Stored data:
= = = = = = =

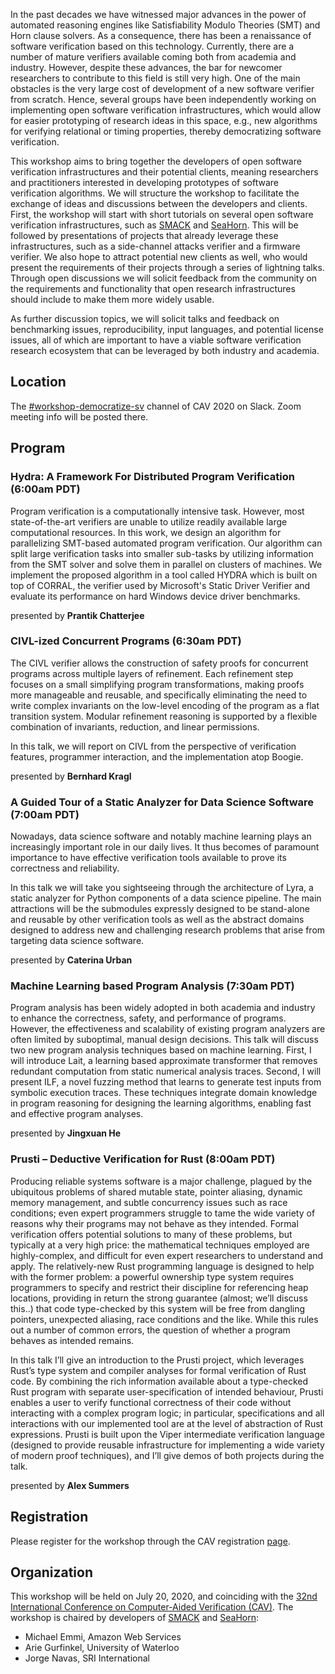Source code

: 
In the past decades we have witnessed major advances in the power of automated reasoning engines like Satisfiability Modulo Theories (SMT) and Horn clause solvers. As a consequence, there has been a renaissance of software verification based on this technology. Currently, there are a number of mature verifiers available coming both from academia and industry. However, despite these advances, the bar for newcomer researchers to contribute to this field is still very high. One of the main obstacles is the very large cost of development of a new software verifier from scratch. Hence, several groups have been independently working on implementing open software verification infrastructures, which would allow for easier prototyping of research ideas in this space, e.g., new algorithms for verifying relational or timing properties, thereby democratizing software verification.

This workshop aims to bring together the developers of open software verification infrastructures and their potential clients, meaning researchers and practitioners interested in developing prototypes of software verification algorithms. We will structure the workshop to facilitate the exchange of ideas and discussions between the developers and clients. First, the workshop will start with short tutorials on several open software verification infrastructures, such as [SMACK] and [SeaHorn]. This will be followed by presentations of projects that already leverage these infrastructures, such as a side-channel attacks verifier and a firmware verifier. We also hope to attract potential new clients as well, who would present the requirements of their projects through a series of lightning talks. Through open discussions we will solicit feedback from the community on the requirements and functionality that open research infrastructures should include to make them more widely usable.

As further discussion topics, we will solicit talks and feedback on benchmarking issues, reproducibility, input languages, and potential license issues, all of which are important to have a viable software verification research ecosystem that can be leveraged by both industry and academia.

## Location

The [#workshop-democratize-sv](https://cav2020.slack.com/archives/C016WTZTBGV) channel of CAV 2020 on Slack. Zoom meeting info will be posted there.

## Program

### Hydra: A Framework For Distributed Program Verification (6:00am PDT)

Program verification is a computationally intensive task. However, most
state-of-the-art verifiers are unable to utilize readily available large
computational resources. In this work, we design an algorithm for
parallelizing SMT-based automated program verification. Our algorithm can
split large verification tasks into smaller sub-tasks by utilizing
information from the SMT solver and solve them in parallel on clusters of
machines. We implement the proposed algorithm in a tool called HYDRA which
is built on top of CORRAL, the verifier used by Microsoft's Static Driver
Verifier and evaluate its performance on hard Windows device driver
benchmarks.

presented by **Prantik Chatterjee**

### CIVL-ized Concurrent Programs (6:30am PDT)

The CIVL verifier allows the construction of safety proofs for concurrent
programs across multiple layers of refinement. Each refinement step focuses on a
small simplifying program transformations, making proofs more manageable and
reusable, and specifically eliminating the need to write complex invariants on
the low-level encoding of the program as a flat transition system. Modular
refinement reasoning is supported by a flexible combination of invariants,
reduction, and linear permissions.

In this talk, we will report on CIVL from the perspective of verification
features, programmer interaction, and the implementation atop Boogie.

presented by **Bernhard Kragl**

### A Guided Tour of a Static Analyzer for Data Science Software (7:00am PDT)

Nowadays, data science software and notably machine learning plays an increasingly important role in our daily lives. It thus becomes of paramount importance to have effective verification tools available to prove its correctness and reliability.

In this talk we will take you sightseeing through the architecture of Lyra, a static analyzer for Python components of a data science pipeline. The main attractions will be the submodules expressly designed to be stand-alone and reusable by other verification tools as well as the abstract domains designed to address new and challenging research problems that arise from targeting data science software.

presented by **Caterina Urban**

### Machine Learning based Program Analysis (7:30am PDT)

Program analysis has been widely adopted in both academia and industry to enhance the correctness, safety, and performance of programs. However, the effectiveness and scalability of existing program analyzers are often limited by suboptimal, manual design decisions. This talk will discuss two new program analysis techniques based on machine learning. First, I will introduce Lait, a learning based approximate transformer that removes redundant computation from static numerical analysis traces. Second, I will present ILF, a novel fuzzing method that learns to generate test inputs from symbolic execution traces. These techniques integrate domain knowledge in program reasoning for designing the learning algorithms, enabling fast and effective program analyses.

presented by **Jingxuan He**

### Prusti – Deductive Verification for Rust (8:00am PDT)

Producing reliable systems software is a major challenge, plagued by the ubiquitous problems of shared mutable state, pointer aliasing, dynamic memory management, and subtle concurrency issues such as race conditions; even expert programmers struggle to tame the wide variety of reasons why their programs may not behave as they intended. Formal verification offers potential solutions to many of these problems, but typically at a very high price: the mathematical techniques employed are highly-complex, and difficult for even expert researchers to understand and apply. The relatively-new Rust programming language is designed to help with the former problem: a powerful ownership type system requires programmers to specify and restrict their discipline for referencing heap locations, providing in return the strong guarantee (almost; we’ll discuss this..) that code type-checked by this system will be free from dangling pointers, unexpected aliasing, race conditions and the like. While this rules out a number of common errors, the question of whether a program behaves as intended remains.
 
In this talk I’ll give an introduction to the Prusti project, which leverages Rust’s type system and compiler analyses for formal verification of Rust code. By combining the rich information available about a type-checked Rust program with separate user-specification of intended behaviour, Prusti enables a user to verify functional correctness of their code without interacting with a complex program logic; in particular, specifications and all interactions with our implemented tool are at the level of abstraction of Rust expressions. Prusti is built upon the Viper intermediate verification language (designed to provide reusable infrastructure for implementing a wide variety of modern proof techniques), and I’ll give demos of both projects during the talk.

presented by **Alex Summers**

## Registration

Please register for the workshop through the CAV registration [page](http://i-cav.org/2020/attending/).


## Organization

This workshop will be held on July 20, 2020, and coinciding with the [32nd International Conference on Computer-Aided Verification (CAV)][CAV]. The workshop is chaired by developers of [SMACK] and [SeaHorn]:

* Michael Emmi, Amazon Web Services
* Arie Gurfinkel, University of Waterloo
* Jorge Navas, SRI International

[SMACK]: http://smackers.github.io
[SeaHorn]: https://seahorn.github.io
[CAV]: http://i-cav.org/2020/
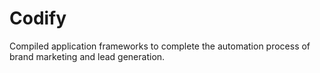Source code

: # Codify
Compiled application frameworks to complete the automation process of brand marketing and lead generation.
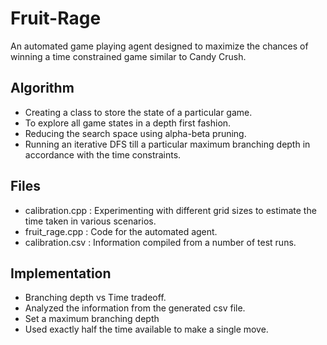 # Fruit-Rage
An automated game playing agent designed to maximize the chances of winning a time constrained game similar to Candy Crush.

## Algorithm
- Creating a class to store the state of a particular game.
- To explore all game states in a depth first fashion.
- Reducing the search space using alpha-beta pruning.
- Running an iterative DFS till a particular maximum branching depth in accordance with the time constraints.

## Files
- calibration.cpp : Experimenting with different grid sizes to estimate the time taken in various scenarios.
- fruit_rage.cpp : Code for the automated agent.
- calibration.csv : Information compiled from a number of test runs.

## Implementation
- Branching depth vs Time tradeoff.
- Analyzed the information from the generated csv file.
- Set a maximum branching depth
- Used exactly half the time available to make a single move.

= = = = = = =

*Your objective*
Only the lines above that hold "there" are wanted. Show every one of them.

*Answer area*
In the past decades we have witnessed major advances in the power of automated reasoning engines like Satisfiability Modulo Theories (SMT) and Horn clause solvers. As a consequence, there has been a renaissance of software verification based on this technology. Currently, there are a number of mature verifiers available coming both from academia and industry. However, despite these advances, the bar for newcomer researchers to contribute to this field is still very high. One of the main obstacles is the very large cost of development of a new software verifier from scratch. Hence, several groups have been independently working on implementing open software verification infrastructures, which would allow for easier prototyping of research ideas in this space, e.g., new algorithms for verifying relational or timing properties, thereby democratizing software verification.
The [#workshop-democratize-sv](https://cav2020.slack.com/archives/C016WTZTBGV) channel of CAV 2020 on Slack. Zoom meeting info will be posted there.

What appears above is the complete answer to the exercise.